_What the task asks_
Down to the last line below, give the listing again exactly.

_Data listing_
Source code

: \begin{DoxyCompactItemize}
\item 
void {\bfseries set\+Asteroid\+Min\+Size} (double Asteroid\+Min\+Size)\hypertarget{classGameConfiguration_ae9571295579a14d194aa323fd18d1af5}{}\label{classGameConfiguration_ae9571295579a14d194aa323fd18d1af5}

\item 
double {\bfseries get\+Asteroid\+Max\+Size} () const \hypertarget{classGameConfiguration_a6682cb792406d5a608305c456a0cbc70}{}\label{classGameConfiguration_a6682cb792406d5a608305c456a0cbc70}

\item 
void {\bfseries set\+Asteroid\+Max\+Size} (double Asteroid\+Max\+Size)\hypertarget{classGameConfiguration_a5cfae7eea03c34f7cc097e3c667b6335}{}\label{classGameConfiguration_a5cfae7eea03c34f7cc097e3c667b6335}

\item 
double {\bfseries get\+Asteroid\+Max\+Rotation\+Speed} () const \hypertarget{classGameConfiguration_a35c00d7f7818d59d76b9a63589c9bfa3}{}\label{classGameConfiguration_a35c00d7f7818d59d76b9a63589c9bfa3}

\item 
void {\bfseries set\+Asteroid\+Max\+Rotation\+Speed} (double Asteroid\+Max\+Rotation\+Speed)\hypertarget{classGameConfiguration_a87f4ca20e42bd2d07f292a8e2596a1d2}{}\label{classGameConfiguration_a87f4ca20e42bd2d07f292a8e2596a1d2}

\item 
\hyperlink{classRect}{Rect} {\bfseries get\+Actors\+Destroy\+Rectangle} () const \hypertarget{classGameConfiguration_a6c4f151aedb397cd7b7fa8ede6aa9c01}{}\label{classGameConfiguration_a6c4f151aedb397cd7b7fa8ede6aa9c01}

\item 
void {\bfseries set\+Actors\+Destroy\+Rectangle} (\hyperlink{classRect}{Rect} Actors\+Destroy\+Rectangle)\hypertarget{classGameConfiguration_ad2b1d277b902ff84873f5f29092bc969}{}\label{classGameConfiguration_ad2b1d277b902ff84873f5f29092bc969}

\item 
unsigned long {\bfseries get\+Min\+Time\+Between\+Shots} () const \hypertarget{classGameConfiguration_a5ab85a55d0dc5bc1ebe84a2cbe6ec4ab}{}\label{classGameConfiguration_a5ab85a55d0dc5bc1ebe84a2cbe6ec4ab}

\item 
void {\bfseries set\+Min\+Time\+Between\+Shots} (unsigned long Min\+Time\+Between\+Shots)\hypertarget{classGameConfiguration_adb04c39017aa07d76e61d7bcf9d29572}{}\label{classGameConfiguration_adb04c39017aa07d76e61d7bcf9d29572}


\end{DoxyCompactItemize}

_Result of the exercise_
Source code

: \begin{DoxyCompactItemize}
\item 
void {\bfseries set\+Asteroid\+Min\+Size} (double Asteroid\+Min\+Size)\hypertarget{classGameConfiguration_ae9571295579a14d194aa323fd18d1af5}{}\label{classGameConfiguration_ae9571295579a14d194aa323fd18d1af5}

\item 
double {\bfseries get\+Asteroid\+Max\+Size} () const \hypertarget{classGameConfiguration_a6682cb792406d5a608305c456a0cbc70}{}\label{classGameConfiguration_a6682cb792406d5a608305c456a0cbc70}

\item 
void {\bfseries set\+Asteroid\+Max\+Size} (double Asteroid\+Max\+Size)\hypertarget{classGameConfiguration_a5cfae7eea03c34f7cc097e3c667b6335}{}\label{classGameConfiguration_a5cfae7eea03c34f7cc097e3c667b6335}

\item 
double {\bfseries get\+Asteroid\+Max\+Rotation\+Speed} () const \hypertarget{classGameConfiguration_a35c00d7f7818d59d76b9a63589c9bfa3}{}\label{classGameConfiguration_a35c00d7f7818d59d76b9a63589c9bfa3}

\item 
void {\bfseries set\+Asteroid\+Max\+Rotation\+Speed} (double Asteroid\+Max\+Rotation\+Speed)\hypertarget{classGameConfiguration_a87f4ca20e42bd2d07f292a8e2596a1d2}{}\label{classGameConfiguration_a87f4ca20e42bd2d07f292a8e2596a1d2}

\item 
\hyperlink{classRect}{Rect} {\bfseries get\+Actors\+Destroy\+Rectangle} () const \hypertarget{classGameConfiguration_a6c4f151aedb397cd7b7fa8ede6aa9c01}{}\label{classGameConfiguration_a6c4f151aedb397cd7b7fa8ede6aa9c01}

\item 
void {\bfseries set\+Actors\+Destroy\+Rectangle} (\hyperlink{classRect}{Rect} Actors\+Destroy\+Rectangle)\hypertarget{classGameConfiguration_ad2b1d277b902ff84873f5f29092bc969}{}\label{classGameConfiguration_ad2b1d277b902ff84873f5f29092bc969}

\item 
unsigned long {\bfseries get\+Min\+Time\+Between\+Shots} () const \hypertarget{classGameConfiguration_a5ab85a55d0dc5bc1ebe84a2cbe6ec4ab}{}\label{classGameConfiguration_a5ab85a55d0dc5bc1ebe84a2cbe6ec4ab}

\item 
void {\bfseries set\+Min\+Time\+Between\+Shots} (unsigned long Min\+Time\+Between\+Shots)\hypertarget{classGameConfiguration_adb04c39017aa07d76e61d7bcf9d29572}{}\label{classGameConfiguration_adb04c39017aa07d76e61d7bcf9d29572}


\end{DoxyCompactItemize}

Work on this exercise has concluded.